The chair of Ocado has pleaded with the British public to show restraint and stop stockpiling amid the coronavirus crisis.
Lord Rose said there was no shortage of food in the country and stressed that “nobody will starve”.
“There is a billion pounds more food in people’s larders than there was a couple of weeks ago – what are they doing with it? How much food do you need to eat? How much do you need to store away?
“Please show some restraint,” he told BBC Radio 4’s Today programme.
“There is no shortage of food… Nobody will starve.”
Lord Rose, a former boss of Marks & Spencer, contracted the virus and self-isolated. He said he ventured out to the supermarket for the first time in two weeks on Wednesday.
The online supermarket boss said Britons should avoid going to supermarkets at peak hours and only buy what they need.
He called on Britons to “make your meals work”.
“If you buy a chicken, roast the chicken, have the roast chicken dinner, the following day turn it into a stir fry, the following day make it into soup,” he said.
“You can make a relatively small amount of food go a long way and I think we live in a very profligate society today – we buy too much, we eat too much and we have to learn new ways.”

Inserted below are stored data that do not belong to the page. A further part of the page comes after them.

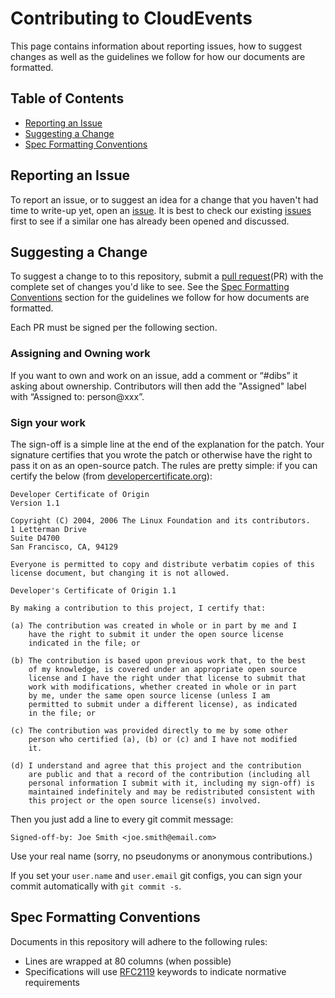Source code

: # Contributing to CloudEvents

This page contains information about reporting issues, how to suggest changes
as well as the guidelines we follow for how our documents are formatted.

## Table of Contents
* [Reporting an Issue](#reporting-an-issue)
* [Suggesting a Change](#suggesting-a-change)
* [Spec Formatting Conventions](#spec-formatting-conventions)

## Reporting an Issue

To report an issue, or to suggest an idea for a change that you haven't
had time to write-up yet, open an 
[issue](https://github.com/cloudevents/spec/issues). It is best to check
our existing [issues](https://github.com/cloudevents/spec/issues) first
to see if a similar one has already been opened and discussed.

## Suggesting a Change

To suggest a change to to this repository, submit a [pull
request](https://github.com/cloudevents/spec/pulls)(PR) with the complete
set of changes you'd like to see. See the 
[Spec Formatting Conventions](#spec-formatting-conventions) section for
the guidelines we follow for how documents are formatted.

Each PR must be signed per the following section.

### Assigning and Owning work

If you want to own and work on an issue, add a comment or “#dibs” it asking about ownership. Contributors will then add the "Assigned" label with “Assigned to: person@xxx”. 

### Sign your work

The sign-off is a simple line at the end of the explanation for the patch. Your
signature certifies that you wrote the patch or otherwise have the right to pass
it on as an open-source patch. The rules are pretty simple: if you can certify
the below (from [developercertificate.org](http://developercertificate.org/)):

```
Developer Certificate of Origin
Version 1.1

Copyright (C) 2004, 2006 The Linux Foundation and its contributors.
1 Letterman Drive
Suite D4700
San Francisco, CA, 94129

Everyone is permitted to copy and distribute verbatim copies of this
license document, but changing it is not allowed.

Developer's Certificate of Origin 1.1

By making a contribution to this project, I certify that:

(a) The contribution was created in whole or in part by me and I
    have the right to submit it under the open source license
    indicated in the file; or

(b) The contribution is based upon previous work that, to the best
    of my knowledge, is covered under an appropriate open source
    license and I have the right under that license to submit that
    work with modifications, whether created in whole or in part
    by me, under the same open source license (unless I am
    permitted to submit under a different license), as indicated
    in the file; or

(c) The contribution was provided directly to me by some other
    person who certified (a), (b) or (c) and I have not modified
    it.

(d) I understand and agree that this project and the contribution
    are public and that a record of the contribution (including all
    personal information I submit with it, including my sign-off) is
    maintained indefinitely and may be redistributed consistent with
    this project or the open source license(s) involved.
```

Then you just add a line to every git commit message:

    Signed-off-by: Joe Smith <joe.smith@email.com>

Use your real name (sorry, no pseudonyms or anonymous contributions.)

If you set your `user.name` and `user.email` git configs, you can sign your
commit automatically with `git commit -s`.

## Spec Formatting Conventions

Documents in this repository will adhere to the following rules:
  * Lines are wrapped at 80 columns (when possible)
  * Specifications will use [RFC2119](https://tools.ietf.org/html/rfc2119)
    keywords to indicate normative requirements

Ocado has been operating at capacity during the crisis, and on Tuesday said it had around 10 times more demand for its services than it did before the outbreak began.
Some British supermarkets have introduced stricter measures to protect their customers and staff.
Sainsbury’s, Tesco and Asda plan to limit the number of shoppers allowed into their stores at any given time.
Tesco boss Dave Lewis has written to customers saying staff will draw new floor markings in the checkout areas, install protective screens on checkouts, and introduce one-way aisles.
“Our social distancing plans aim to protect customers from the moment they enter our car parks, to browsing products, to paying and finally exiting our stores,” he wrote.
In a letter to customers, Sainsbury’s chief executive Mike Coupe said the number of people allowed in stores and at ATMs at any one time will be limited.
He said queueing systems will be put in place outside stores and people are urged to arrive throughout the day to avoid long queues forming in the morning, and encouraged people to pay by card.
“We will be reminding people in stores to keep a safe distance from other customers and from our colleagues,” he said.
Mr Coupe said the number of checkouts will be reduced and screens will be introduced.
He said many customers have written to him to say they are elderly or vulnerable and are struggling to book online delivery slots.
“We are doing our absolute best to offer online delivery slots to elderly, disabled and vulnerable customers. These customers have priority over all slots.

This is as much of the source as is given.